No corporation for profit shall upon the incorporation thereof engage in business in the Territory until three-fourths of its authorized capital stock has been subscribed for nor until ten per cent of its authorized capital stock has been paid in by the acquisition of cash or by the acquisition of property of a value equal to ten percent of the authorized capital stock nor until the affidavit or affidavits required by subpart 2.5 of chapter 1 have been filed, provided that in no case shall any corporation for profit upon the incorporation thereof engage in business in the Territory until not less than $1,000 of its authorized capital stock has been paid in by the acquisition of cash or by the acquisition of property of a net value of not less than $1,000. In case of any violation of this section by any corporation, the incorporators and the directors thereof at the time the corporation commences to engage in business shall in their individual and private capacities be jointly and severally liable to the corporation and the stockholders and creditors thereof in the event of its bankruptcy or insolvency or in the event of its dissolution for any loss suffered by the corporation or its stockholders or creditors.
[2] Comments (a) and (b) to the Restatement section explain it thus:


When a plaintiff recovers a valid and final personal judgment, his original claim is extinguished and rights upon the judgment are substituted for it. The plaintiff's original claim is said to be "merged" in the judgment. . . .


After merger of the original claim in a judgment for the plaintiff, the plaintiff may not maintain an action on the original claim in the state that rendered the judgment.


Restatement (Second) of Judgments § 18 cmts. a, b (1982).

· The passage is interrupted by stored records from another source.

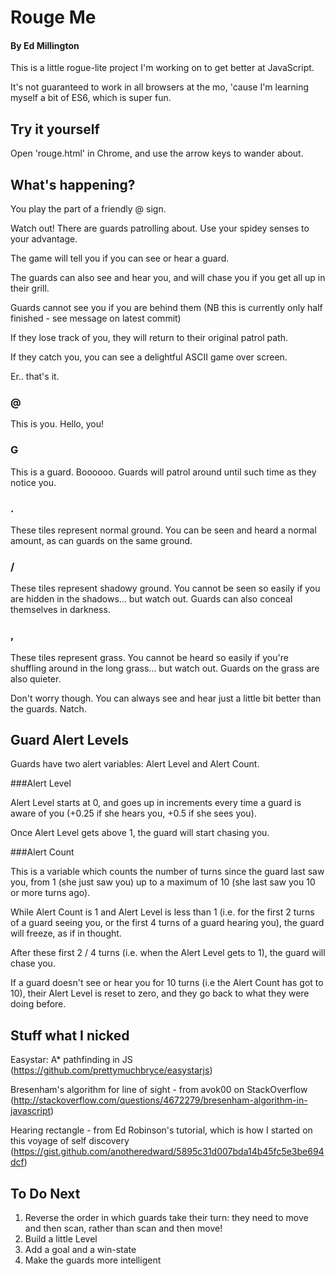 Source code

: # Rouge Me

#### By Ed Millington

This is a little rogue-lite project I'm working on to get better at JavaScript.

It's not guaranteed to work in all browsers at the mo, 'cause I'm learning myself a bit of ES6, which is super fun.

## Try it yourself

Open 'rouge.html' in Chrome, and use the arrow keys to wander about.

## What's happening?

You play the part of a friendly @ sign.

Watch out! There are guards patrolling about. Use your spidey senses to your advantage.

The game will tell you if you can see or hear a guard.

The guards can also see and hear you, and will chase you if you get all up in their grill.

Guards cannot see you if you are behind them (NB this is currently only half finished - see message on latest commit)

If they lose track of you, they will return to their original patrol path.

If they catch you, you can see a delightful ASCII game over screen.

Er.. that's it.

### @

This is you. Hello, you!

### G 

This is a guard. Boooooo. Guards will patrol around until such time as they notice you.

### .

These tiles represent normal ground. You can be seen and heard a normal amount, as can guards on the same ground.

### / 

These tiles represent shadowy ground. You cannot be seen so easily if you are hidden in the shadows... but watch out. Guards can also conceal themselves in darkness.

### ,

These tiles represent grass. You cannot be heard so easily if you're shuffling around in the long grass... but watch out. Guards on the grass are also quieter.

Don't worry though. You can always see and hear just a little bit better than the guards. Natch.

## Guard Alert Levels

Guards have two alert variables: Alert Level and Alert Count.

###Alert Level 

Alert Level starts at 0, and goes up in increments every time a guard is aware of you (+0.25 if she hears you, +0.5 if she sees you).

Once Alert Level gets above 1, the guard will start chasing you.

###Alert Count

This is a variable which counts the number of turns since the guard last saw you, from 1 (she just saw you) up to a maximum of 10 (she last saw you 10 or more turns ago).

While Alert Count is 1 and Alert Level is less than 1 (i.e. for the first 2 turns of a guard seeing you, or the first 4 turns of a guard hearing you), the guard will freeze, as if in thought.

After these first 2 / 4 turns (i.e. when the Alert Level gets to 1), the guard will chase you.

If a guard doesn't see or hear you for 10 turns (i.e the Alert Count has got to 10), their Alert Level is reset to zero, and they go back to what they were doing before.

## Stuff what I nicked

Easystar: A* pathfinding in JS (https://github.com/prettymuchbryce/easystarjs)

Bresenham's algorithm for line of sight - from avok00 on StackOverflow (http://stackoverflow.com/questions/4672279/bresenham-algorithm-in-javascript)

Hearing rectangle - from Ed Robinson's tutorial, which is how I started on this voyage of self discovery (https://gist.github.com/anotheredward/5895c31d007bda14b45fc5e3be694dcf)

## To Do Next

1) Reverse the order in which guards take their turn: they need to move and then scan, rather than scan and then move!
2) Build a little Level
3) Add a goal and a win-state
4) Make the guards more intelligent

[3] One possibility is that defendants had in mind the issue of fact in Civil Action 1988-090 concerning Gallen's payment of $5,100 as stated in the stock affidavit. However, collateral estoppel would not apply to the stipulation that Gallen had paid the required amount, because that issue was not litigated. An issue is not actually litigated "if it is the subject of a stipulation between the parties." Restatement (Second) of Judgments § 27 cmt. e (1982). Furthermore, "[i]n the case of a judgment entered by confession, consent, or default, none of the issues is actually litigated." Id. Gallen admits that the judgment against him in Civil Action No. 1988-090 was a consent judgment.
[4] This is construing facts in the light most favorable to defendants, i.e. that they did not know at any time before 1989 that Mid-Pac was incorporated in violation of the C.P.A. regulations.